A framework for the ecological restoration of the white pine and the red oak has already been drafted. It not only contains a full description of the set of issues surrounding red oak regeneration at FNPC, but it also presents strategies for preserving current stands.
The trials, which call for using burning and traditional silvicultural techniques, will enable FNPC staff to build their knowledge and expertise respecting red oak regeneration and controlling competing species. These experiments will be conducted over an approximately 10-year period.
The exact status of red oak in the immediate vicinity of Forillon remains to be defined – a fact that justifies conducting further in-depth research. A number of studies have already been launched, and others will follow – all with a view to improving our knowledge concerning the status of stands as well as their origin and patterns of evolution. This research, coupled with the above-mentioned experiments, will provide a basis for defining long-term objectives and selecting those actions best suited for perpetuating red oak stands.

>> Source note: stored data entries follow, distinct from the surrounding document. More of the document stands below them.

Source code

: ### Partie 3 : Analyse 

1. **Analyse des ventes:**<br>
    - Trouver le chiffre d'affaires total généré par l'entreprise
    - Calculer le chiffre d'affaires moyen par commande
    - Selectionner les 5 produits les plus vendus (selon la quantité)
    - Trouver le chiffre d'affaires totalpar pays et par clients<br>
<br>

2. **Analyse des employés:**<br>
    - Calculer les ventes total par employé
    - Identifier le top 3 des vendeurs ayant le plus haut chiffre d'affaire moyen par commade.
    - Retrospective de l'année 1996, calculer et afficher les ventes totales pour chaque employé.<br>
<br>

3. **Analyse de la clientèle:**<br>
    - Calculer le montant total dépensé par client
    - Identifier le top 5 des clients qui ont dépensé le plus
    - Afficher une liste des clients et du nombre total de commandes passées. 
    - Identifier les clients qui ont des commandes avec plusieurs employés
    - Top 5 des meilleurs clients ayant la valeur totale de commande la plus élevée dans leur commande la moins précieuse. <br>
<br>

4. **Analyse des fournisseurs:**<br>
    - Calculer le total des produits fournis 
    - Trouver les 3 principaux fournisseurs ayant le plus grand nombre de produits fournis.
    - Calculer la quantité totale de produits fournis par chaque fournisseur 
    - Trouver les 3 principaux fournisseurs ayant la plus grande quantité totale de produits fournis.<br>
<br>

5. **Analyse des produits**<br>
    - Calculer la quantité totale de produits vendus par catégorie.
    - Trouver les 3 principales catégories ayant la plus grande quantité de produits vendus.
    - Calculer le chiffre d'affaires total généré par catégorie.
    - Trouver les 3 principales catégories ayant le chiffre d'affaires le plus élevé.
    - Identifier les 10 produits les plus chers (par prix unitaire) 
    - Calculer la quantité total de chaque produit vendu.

Fire is a natural mechanism serving to enhanceecosystem diversity.© Parks Canada
According to the scientific literature, the perpetuation of red oak-dominated stands over the centuries owes in part to the relatively frequent occurrence of surface fires. Red oak is considered to be a fire-adapted species. To begin with, the thick bark of adult oaks enables them to survive a surface fire of moderate intensity. Younger trees that do not survive fire nevertheless have the capacity to regenerate vigorously through stump shoots. Furthermore, the thin litter formed from burned leaves creates surroundings that are conducive to the burying of acorns by squirrels and jays, thus promoting germination. For oak stands, the biggest benefit of fire is the control of competing species and the creation of canopy openings allowing light to penetrate to the forest floor.
Among the tools tested within the framework of this experimental project, the park will be using prescribed burning. Burns will be conducted on a small scale under rigorously controlled conditions and will be directed toward specific goals, thereby keeping the risks of spreading fire to a minimum.
It is important to note that park authorities will not, under any circumstance, allow a forest fire that has broken out on park lands to burn. In the event of a forest fire, every effort will be made to put it out.
Where fire management is concerned, Parks Canada boasts in-depth knowledge, broad experience, quality expertise and skilled resources. The Agency is, moreover, recognized the world over as an expert organization in ecological fire management and prescribed burning.
Prescribed burning in images
Parks Canada's commitment
If fire must be used to accomplish a recognized ecosystem conservation goal in a national park, irrefutable proof must be provided that this solution is appropriate and feasible, in light of both the fire fighting resources available and public safety concerns. On account of the above considerations and the inherent dangers of fire for life and property, Parks Canada and Forillon National Park of Canada shall, on behalf of the public's welfare, rigorously evaluate and manage any project that involves fire management.